Legal aid boycott expands outside Toronto

Criminal lawyers’ legal aid boycott has expanded outside the Toronto area to other parts of the province, with lawyers in both the Kingston and Thunder Bay areas announcing they will not work on serious cases until the province increases funding to the system.

“The legal aid program is broken - it has been broken for some 20 years,” says Michael Mandelcorn, the regional director for the Criminal Lawyers’ Association in the Kingston area. “It’s time to have service providers no longer supporting the program and having the sufficient funds so we can properly defend clients who are charged with serious criminal matters.”

Meanwhile, CLA president Frank Addario tells Law Times the association recently met with Attorney General Chris Bentley to discuss their concerns with the legal aid system. But Addario’s comments suggest that talk was fruitless, and he would not say if further discussions are planned.

Addario says the attorney general “did meet with our board, and gave us his thoughtful and considered perspective.”
But he adds, “Unfortunately he was not able to commit at this time to the improvements that are critical to ensuring a sustainable and equitable legal aid system.”

Lawyers involved in the Kingston-area boycott practise in that city and surrounding areas such as Belleville, Napanee, and Trenton. There are 27 CLA members in that area, with 19 in Kingston alone. Through their boycott, those lawyers will not accept legal aid certificates for cases involving homicides and dangerous offenders.

“Kingston is very solidly on board,” says Mandelcorn. “The boycott technically is geared for those lawyers with five-plus years of experience. I can tell you that, at least in the Kingston region, nobody who is a member of the CLA has stated that they will take those cases that we are boycotting, regardless of the year of call.
“So the support is very strong by the CLA members here.”

Gil Labine, the CLA’s regional director for the Thunder Bay area, which includes much of northwestern Ontario, says that area’s membership has signed onto an agreement that will see all lawyers with nine years of experience or more refuse legal aid certificates for homicide or gang-related cases.

“We’ve got full co-operation from all of our lawyers, including lawyers from Manitoba who practise in northwestern Ontario, and we would like to have the issue addressed by the attorney general and have him . . . try to work out a fair compensation for legal aid,” says Labine.

Addario says the boycott in the Thunder Bay area will involve 16 of the “most senior lawyers” in that region.
Labine says that, “We’re all

subsidizing the system. A lot of the work we’re doing for free. The Crown’s office and the judges are all being compensated handsomely for the system to run, and we haven’t been compensated in the last 20 years adequately at all.

“Everyone expects the system to run smoothly, and it can’t run without defence lawyers, and we’re tired of subsidizing the system. We want something done on it.”
Labine says he expects the boycott to gradually expand to all areas of the province.

“There are over 1,000 lawyers who are members of the Criminal Lawyers’ Association, and if all 1,000 of those lawyers stop taking legal aid for those cases, the system is just going to get backed up.
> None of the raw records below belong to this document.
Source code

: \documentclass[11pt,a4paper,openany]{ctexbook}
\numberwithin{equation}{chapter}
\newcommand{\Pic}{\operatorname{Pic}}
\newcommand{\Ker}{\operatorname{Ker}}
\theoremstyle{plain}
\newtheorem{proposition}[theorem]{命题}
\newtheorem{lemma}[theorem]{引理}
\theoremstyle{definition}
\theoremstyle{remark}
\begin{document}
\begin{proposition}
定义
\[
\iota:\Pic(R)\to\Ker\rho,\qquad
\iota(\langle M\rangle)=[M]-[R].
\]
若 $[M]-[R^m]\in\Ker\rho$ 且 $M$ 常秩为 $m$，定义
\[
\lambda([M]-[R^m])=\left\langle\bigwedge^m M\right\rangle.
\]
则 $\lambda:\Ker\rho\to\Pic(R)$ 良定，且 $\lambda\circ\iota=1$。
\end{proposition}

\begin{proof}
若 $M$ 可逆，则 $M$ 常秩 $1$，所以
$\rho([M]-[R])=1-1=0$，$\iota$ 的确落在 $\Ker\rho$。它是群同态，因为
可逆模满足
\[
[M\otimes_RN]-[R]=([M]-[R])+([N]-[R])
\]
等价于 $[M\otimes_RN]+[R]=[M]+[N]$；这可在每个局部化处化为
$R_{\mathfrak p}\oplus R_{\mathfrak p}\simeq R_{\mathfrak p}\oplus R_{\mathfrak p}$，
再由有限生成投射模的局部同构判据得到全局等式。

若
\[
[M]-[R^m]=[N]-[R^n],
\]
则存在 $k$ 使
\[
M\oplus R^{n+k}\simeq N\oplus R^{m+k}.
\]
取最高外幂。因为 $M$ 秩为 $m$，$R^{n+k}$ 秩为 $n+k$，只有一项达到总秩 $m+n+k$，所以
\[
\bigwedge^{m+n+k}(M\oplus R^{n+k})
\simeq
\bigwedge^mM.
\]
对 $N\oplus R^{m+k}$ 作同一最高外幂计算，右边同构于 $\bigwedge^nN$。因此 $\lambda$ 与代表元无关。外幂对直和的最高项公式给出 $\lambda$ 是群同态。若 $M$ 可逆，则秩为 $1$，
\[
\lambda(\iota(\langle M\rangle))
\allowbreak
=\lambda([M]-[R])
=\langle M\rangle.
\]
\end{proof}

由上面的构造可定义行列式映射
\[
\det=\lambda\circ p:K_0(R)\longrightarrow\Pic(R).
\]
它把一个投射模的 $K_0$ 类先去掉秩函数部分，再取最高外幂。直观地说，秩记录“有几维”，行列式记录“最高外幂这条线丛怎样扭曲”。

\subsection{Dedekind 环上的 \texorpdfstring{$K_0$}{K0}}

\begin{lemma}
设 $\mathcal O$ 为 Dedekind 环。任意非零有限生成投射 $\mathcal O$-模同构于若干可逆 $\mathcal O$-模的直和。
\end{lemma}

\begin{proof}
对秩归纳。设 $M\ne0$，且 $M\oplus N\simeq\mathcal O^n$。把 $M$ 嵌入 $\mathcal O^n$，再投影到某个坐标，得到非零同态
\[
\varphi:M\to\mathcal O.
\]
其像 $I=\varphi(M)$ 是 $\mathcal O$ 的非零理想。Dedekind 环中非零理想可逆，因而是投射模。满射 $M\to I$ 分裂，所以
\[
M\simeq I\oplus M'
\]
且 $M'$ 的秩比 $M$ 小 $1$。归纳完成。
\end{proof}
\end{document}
It’ll break down and it simply won’t work.

“So it’ll have to be addressed. What’ll happen is the courts will be left with addressing the issue. The issue will then become a judge’s issue as to how much a lawyer should be compensated. If the issue comes down to the court determining how much we should be compensated for doing a first-degree murder case, I’ll tell you right now every court is going to be awarding us over $200 an hour, in order to effectively provide a defence.

“If the attorney general waits for that to happen, then the amount that they’re going to be forced to be used to compensate us will be a lot more than he budgets for.”

Adds Labine, “All of us are reluctant to do this - we’ve been suffering for 20 years and it’s not something we want to do. It’s a last resort, and we’re hopeful that the attorney general can sit down with the president of the Criminal Lawyers’ Association and our committee on legal aid and work out a fair and equitable system of compensation for legal aid clients.”

Addario calls the legal aid system “a liberal idea,” comparing it to public education or universal health care.
“It’s the government saying to people without money that poverty will not be the sole reference point when you’re in a legal jam,” he says. “That’s the promise. Report after report has told Ontario governments they’re breaking the promise.”

Adds Addario, “There’s no joy whatsoever in the bar about telling the public the system is broken. It’s a big disappointment it’s come to this.”
By the middle of last week the boycott had grown to 355 CLA members, 41 non-members, and 21 law firms, according to the association’s web site.

The lawyers want the top legal aid rate raised above the current $98 per hour, which they says fails to adequately take into account high overhead costs and many hours of free work they provide due to Legal Aid Ontario’s restricted yearly budget.